Carol Voges kon er wat van, ook de pastoor uit Joeko in het land van de zon (1961) (links hieronder) is een karikatuur.
Ook het jagertje in Peter; Pierre; Pedro (van A.H. Boswijk, 1955) is een karikatuurtje - maar hij loopt mooi wel voorop, het baasje.
'Eind jaren zeventig komt er een algemene kentering in het weergeven van zwarte mensen. Wereldwijd emanciperen vanaf de jaren vijftig en zestig zwarte bevolkingsgroepen zich. Het stereotiepe beeld van zwarten wordt als beledigend en not done aangemerkt.' Met Annemarie van Haeringen in Ik heb twee staarten als voorbeeld.
Het is een informatieve studie.
Jammer vind ik het gebrek aan aandacht voor de tekst waarbij al die plaatjes werden afgedrukt. Bij Bulletje en Bonestaak gaat hij op dat punt (p. 58) de mist in. Slechts enkele keren komt de tekst ter sprake, bijvoorbeeld op p. 68-69 over Nienke van Hichtum, en vooral aan versjes besteedt hij wel enige aandacht. Maar het is toch te weinig. Met alle waardering voor de aandacht voor illustratiewerk blijft het bespreken daarvan zonder context toch een heikele zaak.

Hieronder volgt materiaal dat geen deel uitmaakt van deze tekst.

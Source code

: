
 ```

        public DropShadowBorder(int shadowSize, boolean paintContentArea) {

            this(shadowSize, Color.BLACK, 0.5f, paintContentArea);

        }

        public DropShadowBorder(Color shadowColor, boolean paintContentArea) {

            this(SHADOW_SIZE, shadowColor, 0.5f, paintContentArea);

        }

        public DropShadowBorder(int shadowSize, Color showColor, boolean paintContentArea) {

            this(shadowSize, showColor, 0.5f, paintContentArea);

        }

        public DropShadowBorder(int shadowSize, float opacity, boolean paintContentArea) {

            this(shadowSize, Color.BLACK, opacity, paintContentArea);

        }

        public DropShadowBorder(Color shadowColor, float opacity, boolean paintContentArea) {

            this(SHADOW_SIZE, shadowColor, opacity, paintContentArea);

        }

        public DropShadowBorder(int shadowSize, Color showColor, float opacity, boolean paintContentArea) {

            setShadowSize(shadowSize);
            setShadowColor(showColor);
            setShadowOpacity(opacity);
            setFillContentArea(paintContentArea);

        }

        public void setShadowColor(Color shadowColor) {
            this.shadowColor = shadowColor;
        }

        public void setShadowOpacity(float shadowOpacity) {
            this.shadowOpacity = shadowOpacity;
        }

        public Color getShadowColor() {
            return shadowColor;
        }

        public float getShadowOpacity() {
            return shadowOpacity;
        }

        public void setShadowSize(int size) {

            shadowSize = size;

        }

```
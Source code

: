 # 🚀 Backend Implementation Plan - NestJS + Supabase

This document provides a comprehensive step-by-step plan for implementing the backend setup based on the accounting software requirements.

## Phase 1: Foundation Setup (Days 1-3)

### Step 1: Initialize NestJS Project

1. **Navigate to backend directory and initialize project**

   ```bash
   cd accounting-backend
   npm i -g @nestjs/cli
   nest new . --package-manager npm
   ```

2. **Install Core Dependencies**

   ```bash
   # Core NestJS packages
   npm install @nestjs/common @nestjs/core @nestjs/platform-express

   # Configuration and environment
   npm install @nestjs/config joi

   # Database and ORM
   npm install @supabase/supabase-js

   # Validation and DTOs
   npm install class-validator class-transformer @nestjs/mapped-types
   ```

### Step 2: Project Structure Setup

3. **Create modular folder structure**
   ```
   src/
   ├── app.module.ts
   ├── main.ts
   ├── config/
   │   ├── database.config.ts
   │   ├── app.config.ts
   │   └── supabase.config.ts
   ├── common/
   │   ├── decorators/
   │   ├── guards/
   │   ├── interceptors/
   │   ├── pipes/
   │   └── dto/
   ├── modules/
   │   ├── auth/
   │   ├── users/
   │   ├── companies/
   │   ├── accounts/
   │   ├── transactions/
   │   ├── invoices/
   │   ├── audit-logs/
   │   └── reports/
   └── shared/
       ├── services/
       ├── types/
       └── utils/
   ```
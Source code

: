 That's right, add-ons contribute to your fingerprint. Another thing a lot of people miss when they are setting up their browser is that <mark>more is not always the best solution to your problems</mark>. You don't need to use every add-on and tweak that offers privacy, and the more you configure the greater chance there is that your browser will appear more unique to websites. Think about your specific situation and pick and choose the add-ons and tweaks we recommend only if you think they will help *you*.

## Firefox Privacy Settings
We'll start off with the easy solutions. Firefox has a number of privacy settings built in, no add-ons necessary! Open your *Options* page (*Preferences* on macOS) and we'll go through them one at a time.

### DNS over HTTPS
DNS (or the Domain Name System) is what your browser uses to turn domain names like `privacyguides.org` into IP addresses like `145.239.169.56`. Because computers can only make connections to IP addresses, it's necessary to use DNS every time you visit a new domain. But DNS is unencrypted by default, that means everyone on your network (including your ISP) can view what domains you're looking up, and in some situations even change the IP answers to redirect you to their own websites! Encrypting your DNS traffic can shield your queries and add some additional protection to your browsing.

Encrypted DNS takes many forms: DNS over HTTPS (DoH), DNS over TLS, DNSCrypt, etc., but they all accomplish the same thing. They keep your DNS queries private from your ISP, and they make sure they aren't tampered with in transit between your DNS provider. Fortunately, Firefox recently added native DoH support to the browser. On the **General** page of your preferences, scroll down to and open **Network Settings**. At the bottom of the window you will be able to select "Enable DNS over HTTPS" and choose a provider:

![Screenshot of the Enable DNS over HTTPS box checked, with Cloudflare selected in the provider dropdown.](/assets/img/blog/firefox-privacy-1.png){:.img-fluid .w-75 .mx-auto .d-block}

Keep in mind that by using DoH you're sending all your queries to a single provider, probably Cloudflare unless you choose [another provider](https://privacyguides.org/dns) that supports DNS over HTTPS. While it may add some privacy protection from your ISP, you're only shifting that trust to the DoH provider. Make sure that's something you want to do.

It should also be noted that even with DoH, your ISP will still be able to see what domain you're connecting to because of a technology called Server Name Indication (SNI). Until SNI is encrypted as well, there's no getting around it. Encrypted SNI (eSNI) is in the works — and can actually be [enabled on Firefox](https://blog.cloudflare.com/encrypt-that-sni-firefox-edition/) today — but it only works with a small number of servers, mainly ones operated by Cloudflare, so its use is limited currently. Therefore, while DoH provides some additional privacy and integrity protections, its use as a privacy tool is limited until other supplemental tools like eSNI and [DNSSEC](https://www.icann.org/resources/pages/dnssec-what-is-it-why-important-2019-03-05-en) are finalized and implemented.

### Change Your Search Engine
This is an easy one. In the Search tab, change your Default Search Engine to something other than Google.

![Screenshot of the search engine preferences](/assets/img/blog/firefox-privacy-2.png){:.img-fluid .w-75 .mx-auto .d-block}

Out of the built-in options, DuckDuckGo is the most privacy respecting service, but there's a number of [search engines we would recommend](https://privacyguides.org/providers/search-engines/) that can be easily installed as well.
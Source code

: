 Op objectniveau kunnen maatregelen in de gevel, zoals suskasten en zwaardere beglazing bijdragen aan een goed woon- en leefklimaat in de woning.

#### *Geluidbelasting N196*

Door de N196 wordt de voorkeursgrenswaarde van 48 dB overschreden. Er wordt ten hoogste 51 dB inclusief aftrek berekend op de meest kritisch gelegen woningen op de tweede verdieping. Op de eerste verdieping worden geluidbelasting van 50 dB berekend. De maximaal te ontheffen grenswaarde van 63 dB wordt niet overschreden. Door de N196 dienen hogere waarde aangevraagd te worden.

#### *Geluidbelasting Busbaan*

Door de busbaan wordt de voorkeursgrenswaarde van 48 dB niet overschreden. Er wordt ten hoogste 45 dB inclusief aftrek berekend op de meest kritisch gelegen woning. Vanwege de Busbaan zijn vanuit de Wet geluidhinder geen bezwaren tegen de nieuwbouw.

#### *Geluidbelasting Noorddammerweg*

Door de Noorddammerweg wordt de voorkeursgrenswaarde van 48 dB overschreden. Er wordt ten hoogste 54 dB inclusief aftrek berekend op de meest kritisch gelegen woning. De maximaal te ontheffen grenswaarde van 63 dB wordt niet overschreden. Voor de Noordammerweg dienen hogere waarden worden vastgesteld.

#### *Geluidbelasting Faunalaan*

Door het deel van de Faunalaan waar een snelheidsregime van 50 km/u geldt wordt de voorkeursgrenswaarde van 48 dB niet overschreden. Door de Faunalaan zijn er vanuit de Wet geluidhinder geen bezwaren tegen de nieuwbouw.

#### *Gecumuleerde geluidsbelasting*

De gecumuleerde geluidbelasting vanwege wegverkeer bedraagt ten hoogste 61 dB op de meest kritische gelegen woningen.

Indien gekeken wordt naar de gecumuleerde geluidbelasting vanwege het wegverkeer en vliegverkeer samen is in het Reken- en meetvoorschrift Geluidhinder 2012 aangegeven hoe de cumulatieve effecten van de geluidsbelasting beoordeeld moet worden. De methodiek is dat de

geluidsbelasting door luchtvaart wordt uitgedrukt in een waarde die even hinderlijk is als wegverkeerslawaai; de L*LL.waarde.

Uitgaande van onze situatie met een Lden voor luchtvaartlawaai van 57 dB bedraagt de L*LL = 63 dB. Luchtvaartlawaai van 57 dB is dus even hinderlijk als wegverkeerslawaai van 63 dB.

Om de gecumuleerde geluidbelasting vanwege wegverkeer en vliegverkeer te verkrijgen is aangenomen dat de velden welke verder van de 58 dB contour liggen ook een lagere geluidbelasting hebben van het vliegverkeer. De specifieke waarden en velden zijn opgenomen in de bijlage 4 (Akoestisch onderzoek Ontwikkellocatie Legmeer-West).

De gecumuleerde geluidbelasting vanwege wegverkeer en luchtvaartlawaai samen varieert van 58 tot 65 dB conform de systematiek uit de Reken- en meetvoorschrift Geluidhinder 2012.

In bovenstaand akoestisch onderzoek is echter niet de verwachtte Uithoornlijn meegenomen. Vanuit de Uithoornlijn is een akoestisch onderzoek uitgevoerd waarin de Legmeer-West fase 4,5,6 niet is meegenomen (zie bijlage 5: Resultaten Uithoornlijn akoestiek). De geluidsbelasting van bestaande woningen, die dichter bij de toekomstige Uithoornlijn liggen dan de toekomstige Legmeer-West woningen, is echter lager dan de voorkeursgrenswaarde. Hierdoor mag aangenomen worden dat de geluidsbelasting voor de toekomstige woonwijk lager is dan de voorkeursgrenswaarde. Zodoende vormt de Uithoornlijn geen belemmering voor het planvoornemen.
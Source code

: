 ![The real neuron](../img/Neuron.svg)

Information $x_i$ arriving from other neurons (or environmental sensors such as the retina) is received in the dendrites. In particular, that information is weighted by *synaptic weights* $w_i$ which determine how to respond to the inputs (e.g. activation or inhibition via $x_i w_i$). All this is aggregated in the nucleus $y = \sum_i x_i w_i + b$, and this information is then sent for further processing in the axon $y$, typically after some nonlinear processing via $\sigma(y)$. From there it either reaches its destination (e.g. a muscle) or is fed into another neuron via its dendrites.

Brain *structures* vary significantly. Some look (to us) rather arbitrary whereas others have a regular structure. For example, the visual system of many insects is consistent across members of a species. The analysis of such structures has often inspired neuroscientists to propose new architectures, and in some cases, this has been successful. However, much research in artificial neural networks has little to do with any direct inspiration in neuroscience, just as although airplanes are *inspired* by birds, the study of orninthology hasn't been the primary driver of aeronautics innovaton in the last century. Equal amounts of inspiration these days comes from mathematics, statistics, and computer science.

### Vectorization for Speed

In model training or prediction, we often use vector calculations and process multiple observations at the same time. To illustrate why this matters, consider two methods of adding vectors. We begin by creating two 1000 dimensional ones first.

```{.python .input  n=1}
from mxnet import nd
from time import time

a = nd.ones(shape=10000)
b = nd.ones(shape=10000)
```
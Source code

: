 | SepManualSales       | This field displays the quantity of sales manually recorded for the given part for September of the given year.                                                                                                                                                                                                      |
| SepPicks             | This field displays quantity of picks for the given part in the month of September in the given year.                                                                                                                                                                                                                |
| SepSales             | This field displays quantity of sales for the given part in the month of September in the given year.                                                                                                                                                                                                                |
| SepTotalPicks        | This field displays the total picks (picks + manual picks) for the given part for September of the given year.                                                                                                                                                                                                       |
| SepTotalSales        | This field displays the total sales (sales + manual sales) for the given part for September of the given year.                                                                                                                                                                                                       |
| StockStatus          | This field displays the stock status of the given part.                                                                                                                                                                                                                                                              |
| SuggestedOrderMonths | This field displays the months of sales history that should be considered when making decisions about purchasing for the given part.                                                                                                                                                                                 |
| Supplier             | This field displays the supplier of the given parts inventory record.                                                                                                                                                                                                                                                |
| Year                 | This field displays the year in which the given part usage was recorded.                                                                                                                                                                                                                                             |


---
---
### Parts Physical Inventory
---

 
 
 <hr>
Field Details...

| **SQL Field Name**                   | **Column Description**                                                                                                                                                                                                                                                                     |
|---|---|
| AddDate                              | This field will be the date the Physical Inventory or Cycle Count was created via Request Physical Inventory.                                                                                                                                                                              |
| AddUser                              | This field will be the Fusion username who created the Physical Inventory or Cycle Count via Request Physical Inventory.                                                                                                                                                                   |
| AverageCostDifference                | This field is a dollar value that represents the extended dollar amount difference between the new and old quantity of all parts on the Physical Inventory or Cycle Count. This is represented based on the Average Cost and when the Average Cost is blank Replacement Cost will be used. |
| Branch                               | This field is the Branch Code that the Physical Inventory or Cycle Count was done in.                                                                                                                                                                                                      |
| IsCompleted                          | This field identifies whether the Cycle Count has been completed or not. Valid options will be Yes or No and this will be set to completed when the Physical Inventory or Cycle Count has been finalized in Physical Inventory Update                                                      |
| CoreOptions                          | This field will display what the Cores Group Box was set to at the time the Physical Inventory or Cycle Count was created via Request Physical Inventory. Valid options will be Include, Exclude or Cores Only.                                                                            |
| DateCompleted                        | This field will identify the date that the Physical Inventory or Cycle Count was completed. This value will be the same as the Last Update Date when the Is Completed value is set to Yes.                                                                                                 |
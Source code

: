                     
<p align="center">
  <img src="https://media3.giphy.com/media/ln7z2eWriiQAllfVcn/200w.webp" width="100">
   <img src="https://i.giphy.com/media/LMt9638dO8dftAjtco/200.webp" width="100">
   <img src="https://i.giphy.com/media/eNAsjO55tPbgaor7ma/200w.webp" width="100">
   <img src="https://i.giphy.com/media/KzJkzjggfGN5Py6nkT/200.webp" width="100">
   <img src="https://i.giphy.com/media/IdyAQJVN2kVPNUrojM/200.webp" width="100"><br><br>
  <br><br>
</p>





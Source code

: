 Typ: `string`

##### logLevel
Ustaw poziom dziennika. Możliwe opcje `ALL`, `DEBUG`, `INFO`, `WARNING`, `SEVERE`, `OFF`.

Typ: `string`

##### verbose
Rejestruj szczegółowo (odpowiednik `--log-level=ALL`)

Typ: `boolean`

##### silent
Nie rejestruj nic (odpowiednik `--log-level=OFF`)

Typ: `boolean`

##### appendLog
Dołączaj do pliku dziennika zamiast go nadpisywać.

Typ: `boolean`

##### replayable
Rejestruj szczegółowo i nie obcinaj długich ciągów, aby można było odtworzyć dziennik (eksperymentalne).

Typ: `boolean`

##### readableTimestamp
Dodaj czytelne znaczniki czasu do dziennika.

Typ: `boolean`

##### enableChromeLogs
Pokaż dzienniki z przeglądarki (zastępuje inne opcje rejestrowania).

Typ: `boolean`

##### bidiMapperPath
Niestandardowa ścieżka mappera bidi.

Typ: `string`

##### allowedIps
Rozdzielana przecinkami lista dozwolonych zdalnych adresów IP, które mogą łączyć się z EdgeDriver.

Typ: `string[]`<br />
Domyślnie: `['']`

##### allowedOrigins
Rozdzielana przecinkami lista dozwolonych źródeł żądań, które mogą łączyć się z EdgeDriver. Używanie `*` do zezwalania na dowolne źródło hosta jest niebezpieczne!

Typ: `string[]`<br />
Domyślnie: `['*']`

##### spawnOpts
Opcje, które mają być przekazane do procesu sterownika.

Jammer vind ik ook het buiten beeld blijven van Vlaamse illustraties. Kuifje (in Afrika) had beslist een plaats moeten krijgen in een studie met dit onderwerp.
Jeroen Kapelle en Dirk J. Tang. Zwart; Sambo, Tien kleine negertjes, Pijpje Drop, Pompernikkel en anderen; Het beeld van de zwarte mens in de Nederlandse illustratiekunst 1880-1980. Koninklijke Bibliotheek / d' jonge Hond, 2008. ISBN 978 90 89100 78 8.